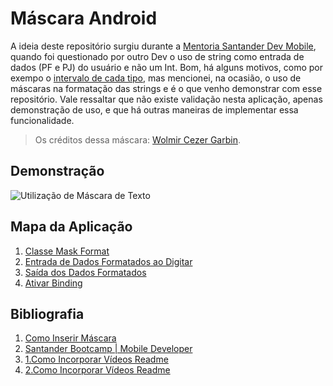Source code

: # Máscara Android

A ideia deste repositório surgiu durante a [Mentoria Santander Dev Mobile](https://www.youtube.com/watch?v=4HLpMue7eqg), quando foi questionado por outro Dev o uso de string como entrada de dados (PF e PJ) do usuário e não um Int. Bom, há alguns motivos, como por exempo o [intervalo de cada tipo](https://kotlinlang.org/docs/basic-types.html#integer-types), mas mencionei, na ocasião, o uso de máscaras na formatação das strings e é o que venho demonstrar com esse repositório. Vale ressaltar que não existe validação nesta aplicação, apenas demonstração de uso, e que há outras maneiras de implementar essa funcionalidade.

>Os créditos dessa máscara: [Wolmir Cezer Garbin](https://github.com/wolmirgarbin).

## Demonstração

![Utilização de Máscara de Texto](img/Mask-App.gif)

## Mapa da Aplicação

1. [Classe Mask Format](https://github.com/JefersonMelo/18-Mask/blob/master/app/src/main/java/com/jefmelo/mask/util/MaskFormatUtil.kt)
2. [Entrada de Dados Formatados ao Digitar](https://github.com/JefersonMelo/18-Mask/blob/master/app/src/main/java/com/jefmelo/mask/MainActivity.kt)
3. [Saída dos Dados Formatados](https://github.com/JefersonMelo/18-Mask/blob/master/app/src/main/java/com/jefmelo/mask/ActivityUnmasked.kt)
4. [Ativar Binding](https://github.com/JefersonMelo/18-Mask/blob/dc219cdc520b7b75cf38ab6fbec30bf53261c762/app/build.gradle#L33)

## Bibliografia

1. [Como Inserir Máscara](https://receitasdecodigo.com.br/android/como-inserir-mascara-em-um-edittext-no-android)
2. [Santander Bootcamp | Mobile Developer](https://web.digitalinnovation.one/track/santander-mobile-developer)
3. [1.Como Incorporar Vídeos Readme](https://qastack.com.br/programming/4279611/how-to-embed-a-video-into-github-readme-md)
4. [2.Como Incorporar Vídeos Readme](https://qastack.com.br/programming/11804820/how-can-i-embed-a-youtube-video-on-github-wiki-pages)
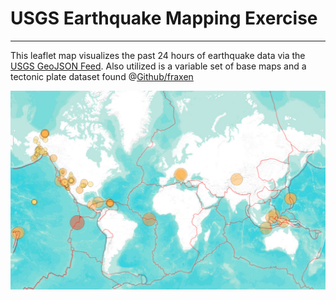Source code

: # USGS Earthquake Mapping Exercise
- - - 

This leaflet map visualizes the past 24 hours of earthquake data via the [USGS GeoJSON Feed](http://earthquake.usgs.gov/earthquakes/feed/v1.0/geojson.php). Also utilized is a variable set of base maps and a tectonic plate dataset found @[Github/fraxen](https://github.com/fraxen/tectonicplates)

![map_screenshot](image/map_screenshot.png)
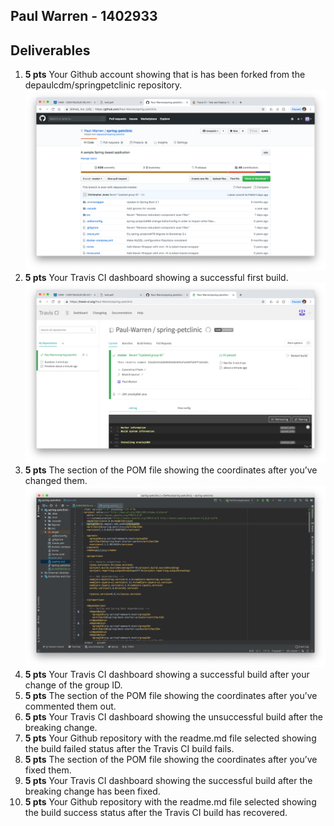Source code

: 
## Paul Warren - 1402933
## Deliverables

1. **5 pts** Your Github account showing that is has been forked from the depaulcdm/springpetclinic repository.
![Forked Github](figures/forked_github.png)  
1. **5 pts** Your Travis CI dashboard showing a successful first build.
![First Successful Build](figures/first_successful_build.png)  
1. **5 pts** The section of the POM file showing the coordinates after you’ve changed them.
![Updated Maven Coordinates](figures/updated_maven_coordinates.png)  
1. **5 pts** Your Travis CI dashboard showing a successful build after your change of the group ID.  
1. **5 pts** The section of the POM file showing the coordinates after you’ve commented them out.  
1. **5 pts** Your Travis CI dashboard showing the unsuccessful build after the breaking change.  
1. **5 pts** Your Github repository with the readme.md file selected showing the build failed status after the Travis CI build fails.  
1. **5 pts** The section of the POM file showing the coordinates after you’ve fixed them.  
1. **5 pts** Your Travis CI dashboard showing the successful build after the breaking change has been fixed.  
1. **5 pts** Your Github repository with the readme.md file selected showing the build success status after the Travis CI build has recovered.  
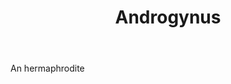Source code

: ---
title: Androgynus
letter: A
permalink: "/definitions/androgynus.html"
body: An hermaphrodite
published_at: '2018-07-07'
layout: post
---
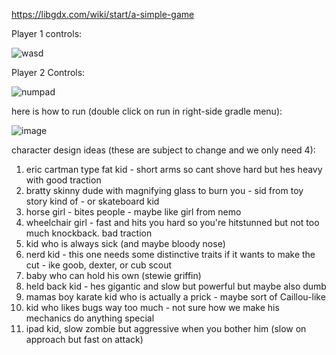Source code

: https://libgdx.com/wiki/start/a-simple-game



Player 1 controls:

![wasd](https://github.com/jarednpress/Push-OFF/assets/112017486/10abb39d-f694-46c3-ba94-30d1b37933d3)


Player 2 Controls: 

![numpad](https://github.com/jarednpress/Push-OFF/assets/112017486/6fbb6394-af42-4913-9d1d-7054f56ba729)


here is how to run (double click on run in right-side gradle menu):


![image](https://github.com/jarednpress/Push-OFF/assets/112017486/33f9c5ff-538c-45cd-9ee2-5bbbfb2233c5)


character design ideas (these are subject to change and we only need 4):

1. eric cartman type fat kid - short arms so cant shove hard but hes heavy with good traction
2. bratty skinny dude with magnifying glass to burn you - sid from toy story kind of - or skateboard kid
3. horse girl - bites people - maybe like girl from nemo
5. wheelchair girl - fast and hits you hard so you're hitstunned but not too much knockback. bad traction
6. kid who is always sick (and maybe bloody nose)
7. nerd kid - this one needs some distinctive traits if it wants to make the cut - ike goob, dexter, or cub scout
8. baby who can hold his own (stewie griffin)
9. held back kid - hes gigantic and slow but powerful but maybe also dumb
10. mamas boy karate kid who is actually a prick - maybe sort of Caillou-like
11. kid who likes bugs way too much - not sure how we make his mechanics do anything special
12. ipad kid, slow zombie but aggressive when you bother him (slow on approach but fast on attack)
+++
■ Activity:
The listing above should be returned word for word, with pictures omitted.

■ Answer:
Source code

: # Máscara Android

A ideia deste repositório surgiu durante a [Mentoria Santander Dev Mobile](https://www.youtube.com/watch?v=4HLpMue7eqg), quando foi questionado por outro Dev o uso de string como entrada de dados (PF e PJ) do usuário e não um Int. Bom, há alguns motivos, como por exempo o [intervalo de cada tipo](https://kotlinlang.org/docs/basic-types.html#integer-types), mas mencionei, na ocasião, o uso de máscaras na formatação das strings e é o que venho demonstrar com esse repositório. Vale ressaltar que não existe validação nesta aplicação, apenas demonstração de uso, e que há outras maneiras de implementar essa funcionalidade.

>Os créditos dessa máscara: [Wolmir Cezer Garbin](https://github.com/wolmirgarbin).

## Demonstração

![Utilização de Máscara de Texto](img/Mask-App.gif)

## Mapa da Aplicação

1. [Classe Mask Format](https://github.com/JefersonMelo/18-Mask/blob/master/app/src/main/java/com/jefmelo/mask/util/MaskFormatUtil.kt)
2. [Entrada de Dados Formatados ao Digitar](https://github.com/JefersonMelo/18-Mask/blob/master/app/src/main/java/com/jefmelo/mask/MainActivity.kt)
3. [Saída dos Dados Formatados](https://github.com/JefersonMelo/18-Mask/blob/master/app/src/main/java/com/jefmelo/mask/ActivityUnmasked.kt)
4. [Ativar Binding](https://github.com/JefersonMelo/18-Mask/blob/dc219cdc520b7b75cf38ab6fbec30bf53261c762/app/build.gradle#L33)

## Bibliografia

1. [Como Inserir Máscara](https://receitasdecodigo.com.br/android/como-inserir-mascara-em-um-edittext-no-android)
2. [Santander Bootcamp | Mobile Developer](https://web.digitalinnovation.one/track/santander-mobile-developer)
3. [1.Como Incorporar Vídeos Readme](https://qastack.com.br/programming/4279611/how-to-embed-a-video-into-github-readme-md)
4. [2.Como Incorporar Vídeos Readme](https://qastack.com.br/programming/11804820/how-can-i-embed-a-youtube-video-on-github-wiki-pages)
Source code

: # USGS Earthquake Mapping Exercise
- - - 

This leaflet map visualizes the past 24 hours of earthquake data via the [USGS GeoJSON Feed](http://earthquake.usgs.gov/earthquakes/feed/v1.0/geojson.php). Also utilized is a variable set of base maps and a tectonic plate dataset found @[Github/fraxen](https://github.com/fraxen/tectonicplates)

![map_screenshot](image/map_screenshot.png)
Source code

: 
## Paul Warren - 1402933
## Deliverables

1. **5 pts** Your Github account showing that is has been forked from the depaulcdm/springpetclinic repository.
![Forked Github](figures/forked_github.png)  
1. **5 pts** Your Travis CI dashboard showing a successful first build.
![First Successful Build](figures/first_successful_build.png)  
1. **5 pts** The section of the POM file showing the coordinates after you’ve changed them.
![Updated Maven Coordinates](figures/updated_maven_coordinates.png)  
1. **5 pts** Your Travis CI dashboard showing a successful build after your change of the group ID.  
1. **5 pts** The section of the POM file showing the coordinates after you’ve commented them out.  
1. **5 pts** Your Travis CI dashboard showing the unsuccessful build after the breaking change.  
1. **5 pts** Your Github repository with the readme.md file selected showing the build failed status after the Travis CI build fails.  
1. **5 pts** The section of the POM file showing the coordinates after you’ve fixed them.  
1. **5 pts** Your Travis CI dashboard showing the successful build after the breaking change has been fixed.  
1. **5 pts** Your Github repository with the readme.md file selected showing the build success status after the Travis CI build has recovered.  
Source code

: ---
title: Androgynus
letter: A
permalink: "/definitions/androgynus.html"
body: An hermaphrodite
published_at: '2018-07-07'
layout: post
---
Source code

: https://libgdx.com/wiki/start/a-simple-game



Player 1 controls:

![wasd](https://github.com/jarednpress/Push-OFF/assets/112017486/10abb39d-f694-46c3-ba94-30d1b37933d3)


Player 2 Controls: 

![numpad](https://github.com/jarednpress/Push-OFF/assets/112017486/6fbb6394-af42-4913-9d1d-7054f56ba729)


here is how to run (double click on run in right-side gradle menu):


![image](https://github.com/jarednpress/Push-OFF/assets/112017486/33f9c5ff-538c-45cd-9ee2-5bbbfb2233c5)


character design ideas (these are subject to change and we only need 4):

1. eric cartman type fat kid - short arms so cant shove hard but hes heavy with good traction
2. bratty skinny dude with magnifying glass to burn you - sid from toy story kind of - or skateboard kid
3. horse girl - bites people - maybe like girl from nemo
5. wheelchair girl - fast and hits you hard so you're hitstunned but not too much knockback. bad traction
6. kid who is always sick (and maybe bloody nose)
7. nerd kid - this one needs some distinctive traits if it wants to make the cut - ike goob, dexter, or cub scout
8. baby who can hold his own (stewie griffin)
9. held back kid - hes gigantic and slow but powerful but maybe also dumb
10. mamas boy karate kid who is actually a prick - maybe sort of Caillou-like
11. kid who likes bugs way too much - not sure how we make his mechanics do anything special
12. ipad kid, slow zombie but aggressive when you bother him (slow on approach but fast on attack)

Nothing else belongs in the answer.